Even though this meta-analysis represents the largest aggregation of data relevant to the FIE in nonhuman primates, all the animals were raised in Barren, Institutional, Zoo, and other Rare Rearing Environments (BIZARRE; Leavens et al. 2010). As such, the extent to which the results reported in this meta-analysis generalize to the population of chimpanzees and monkeys is unknown. For example, there are a number of studies that show that institutionalized nonhuman primates that are raised in unnatural environments can develop very different visual perceptual and communicative abilities than naturally dwelling chimpanzees (for review, Leavens and Racine 2009; Leavens et al. 2009). Considering this and the fact that nonhuman primates are usually trained to perform a specific task (e.g., face detection task), there is no reason to think that the results presented in this meta-analysis would generalize to wild nonhuman primates as a whole. However, the failure to find a statistically significant FIE in nonhuman primates suggests that at least for BIZARRE nonhuman primates, the FIE is not reliable phenomenon. Future research can make great contributions to the field by developing more ecologically valid methods of face perception that can be generalized the population of nonhuman primates as a whole.
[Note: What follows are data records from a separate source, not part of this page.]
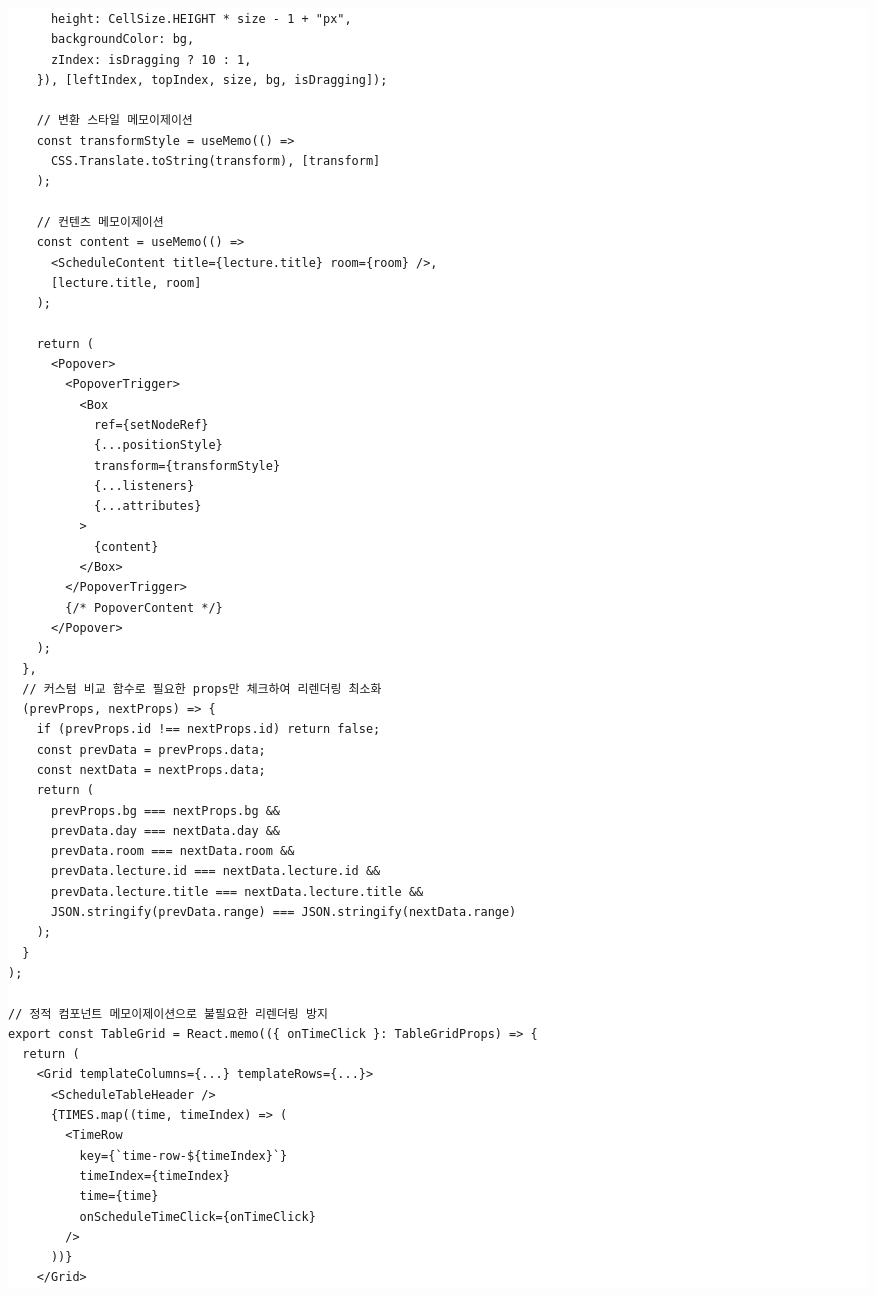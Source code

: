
 ```tsx
      height: CellSize.HEIGHT * size - 1 + "px",
      backgroundColor: bg,
      zIndex: isDragging ? 10 : 1,
    }), [leftIndex, topIndex, size, bg, isDragging]);

    // 변환 스타일 메모이제이션
    const transformStyle = useMemo(() =>
      CSS.Translate.toString(transform), [transform]
    );

    // 컨텐츠 메모이제이션
    const content = useMemo(() =>
      <ScheduleContent title={lecture.title} room={room} />,
      [lecture.title, room]
    );

    return (
      <Popover>
        <PopoverTrigger>
          <Box
            ref={setNodeRef}
            {...positionStyle}
            transform={transformStyle}
            {...listeners}
            {...attributes}
          >
            {content}
          </Box>
        </PopoverTrigger>
        {/* PopoverContent */}
      </Popover>
    );
  },
  // 커스텀 비교 함수로 필요한 props만 체크하여 리렌더링 최소화
  (prevProps, nextProps) => {
    if (prevProps.id !== nextProps.id) return false;
    const prevData = prevProps.data;
    const nextData = nextProps.data;
    return (
      prevProps.bg === nextProps.bg &&
      prevData.day === nextData.day &&
      prevData.room === nextData.room &&
      prevData.lecture.id === nextData.lecture.id &&
      prevData.lecture.title === nextData.lecture.title &&
      JSON.stringify(prevData.range) === JSON.stringify(nextData.range)
    );
  }
);

// 정적 컴포넌트 메모이제이션으로 불필요한 리렌더링 방지
export const TableGrid = React.memo(({ onTimeClick }: TableGridProps) => {
  return (
    <Grid templateColumns={...} templateRows={...}>
      <ScheduleTableHeader />
      {TIMES.map((time, timeIndex) => (
        <TimeRow
          key={`time-row-${timeIndex}`}
          timeIndex={timeIndex}
          time={time}
          onScheduleTimeClick={onTimeClick}
        />
      ))}
    </Grid>
```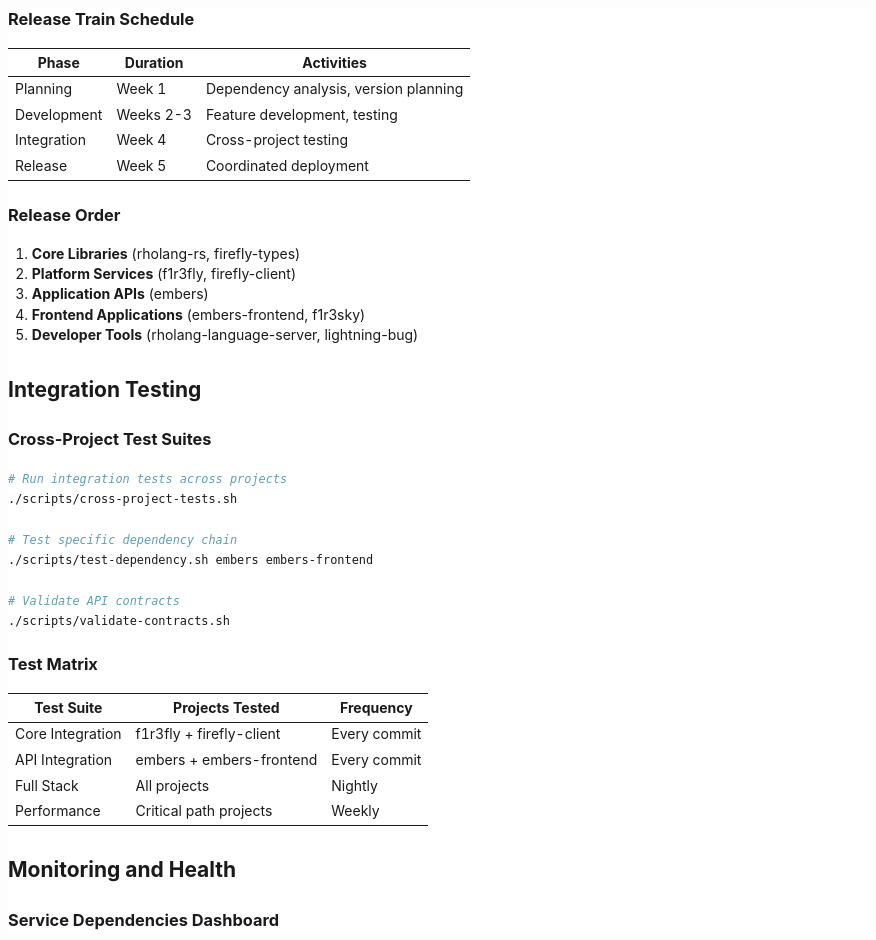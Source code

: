 ### Release Train Schedule

| Phase | Duration | Activities |
|-------|----------|------------|
| Planning | Week 1 | Dependency analysis, version planning |
| Development | Weeks 2-3 | Feature development, testing |
| Integration | Week 4 | Cross-project testing |
| Release | Week 5 | Coordinated deployment |

### Release Order

1. **Core Libraries** (rholang-rs, firefly-types)
2. **Platform Services** (f1r3fly, firefly-client)
3. **Application APIs** (embers)
4. **Frontend Applications** (embers-frontend, f1r3sky)
5. **Developer Tools** (rholang-language-server, lightning-bug)

## Integration Testing

### Cross-Project Test Suites

```bash
# Run integration tests across projects
./scripts/cross-project-tests.sh

# Test specific dependency chain
./scripts/test-dependency.sh embers embers-frontend

# Validate API contracts
./scripts/validate-contracts.sh
```

### Test Matrix

| Test Suite | Projects Tested | Frequency |
|------------|----------------|-----------|
| Core Integration | f1r3fly + firefly-client | Every commit |
| API Integration | embers + embers-frontend | Every commit |
| Full Stack | All projects | Nightly |
| Performance | Critical path projects | Weekly |

## Monitoring and Health

### Service Dependencies Dashboard
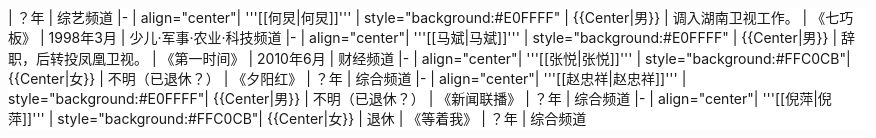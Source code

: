 | ？年
| 综艺频道
|-
| align="center"| '''[[何炅|何炅]]'''
| style="background:#E0FFFF" | {{Center|男}}
| 调入湖南卫视工作。
| 《七巧板》
| 1998年3月
| 少儿·军事·农业·科技频道
|-
| align="center"| '''[[马斌|马斌]]'''
| style="background:#E0FFFF" | {{Center|男}}
| 辞职，后转投凤凰卫视。
| 《第一时间》
| 2010年6月
| 财经频道
|-
| align="center"| '''[[张悦|张悦]]'''
| style="background:#FFC0CB"| {{Center|女}}
| 不明（已退休？）
| 《夕阳红》
| ？年
| 综合频道
|-
| align="center"| '''[[赵忠祥|赵忠祥]]'''
| style="background:#E0FFFF"| {{Center|男}}
| 不明（已退休？）
| 《新闻联播》
| ？年
| 综合频道
|-
| align="center"| '''[[倪萍|倪萍]]'''
| style="background:#FFC0CB"| {{Center|女}}
| 退休
| 《等着我》
| ？年
| 综合频道
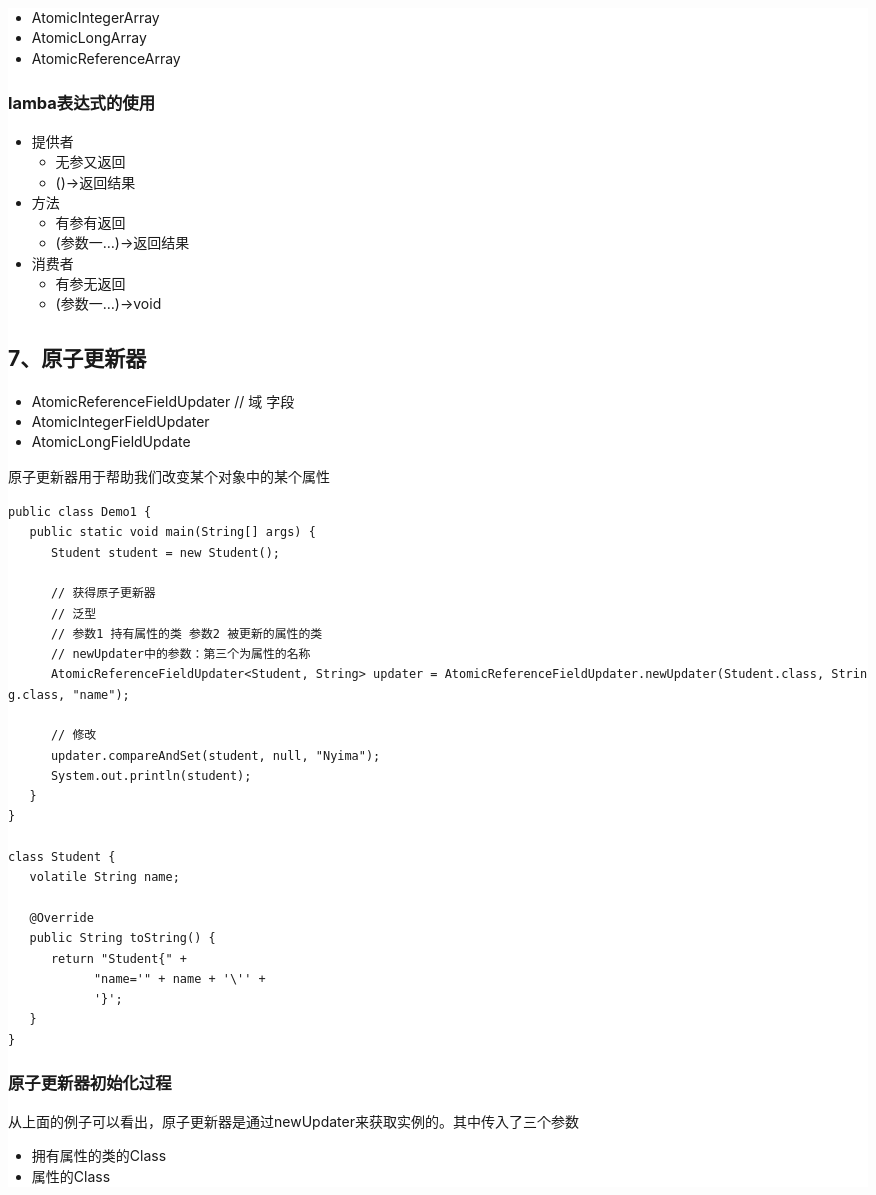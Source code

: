 - AtomicIntegerArray
- AtomicLongArray
- AtomicReferenceArray

### lamba表达式的使用

- 提供者
  - 无参又返回
  - ()->返回结果
- 方法
  - 有参有返回
  - (参数一…)->返回结果
- 消费者
  - 有参无返回
  - (参数一…)->void

## 7、原子更新器

- AtomicReferenceFieldUpdater // 域 字段
- AtomicIntegerFieldUpdater
- AtomicLongFieldUpdate

原子更新器用于帮助我们改变某个对象中的某个属性

```
public class Demo1 {
   public static void main(String[] args) {
      Student student = new Student();
       
      // 获得原子更新器
      // 泛型
      // 参数1 持有属性的类 参数2 被更新的属性的类
      // newUpdater中的参数：第三个为属性的名称
      AtomicReferenceFieldUpdater<Student, String> updater = AtomicReferenceFieldUpdater.newUpdater(Student.class, String.class, "name");
       
      // 修改
      updater.compareAndSet(student, null, "Nyima");
      System.out.println(student);
   }
}

class Student {
   volatile String name;

   @Override
   public String toString() {
      return "Student{" +
            "name='" + name + '\'' +
            '}';
   }
}
```

### 原子更新器初始化过程

从上面的例子可以看出，原子更新器是通过newUpdater来获取实例的。其中传入了三个参数

- 拥有属性的类的Class
- 属性的Class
This study was limited by its input data. For example, while the FIE is a commonly studied phenomena in nonhuman primates, this literature is inherently small making it difficult to derive precise estimates. In addition, this limitation was accentuated, because five studies met full inclusion criteria but did not report relevant data. Upon email request, zero authors responded to the data request. This would have increased the total number of studies by 31%, providing a more precise estimate of the FIE. In addition, due to the limited number of studies, assessment of “small study effects”, which can include publication bias, was not possible. Finally, all the studies published on this topic are methodologically unique. That is, not one single study did the exact same thing as another. As a result, the FIE was evaluated using a variety of paradigms including matching-to-sample, delayed matching-to-sample, visual paired comparison, Go/NoGo, and the oddity task. To reduce the between-study heterogeneity, only studies that used a matching-to-sample, oddity paradigm, or a Go/NoGo task were included since these all measured explicit recognition performance. However, the exclusion of visual preference paradigms limits the number of studies reviewed here.

Conclusion

This is the first quantitative synthesis of the commonly studied FIE in nonhuman primates. The existing literature has been widely inconsistent on whether nonhuman primates show a FIE similar to humans. This meta-analysis addresses the apparent inconsistencies in the literature by pooling data across numerous studies and estimating the magnitude of the FIE in nonhuman primates. The differential inversion cost for faces compared to non-face objects was small, but not statistically distinguishable from each other. Importantly, this effect was not different between chimpanzees and monkeys or was it influenced by conspecific or heterospecific face stimuli. The failure to find reliable evidence of a FIE suggests that nonhuman primates may not have similar face-specific sensitivity to upright faces as humans.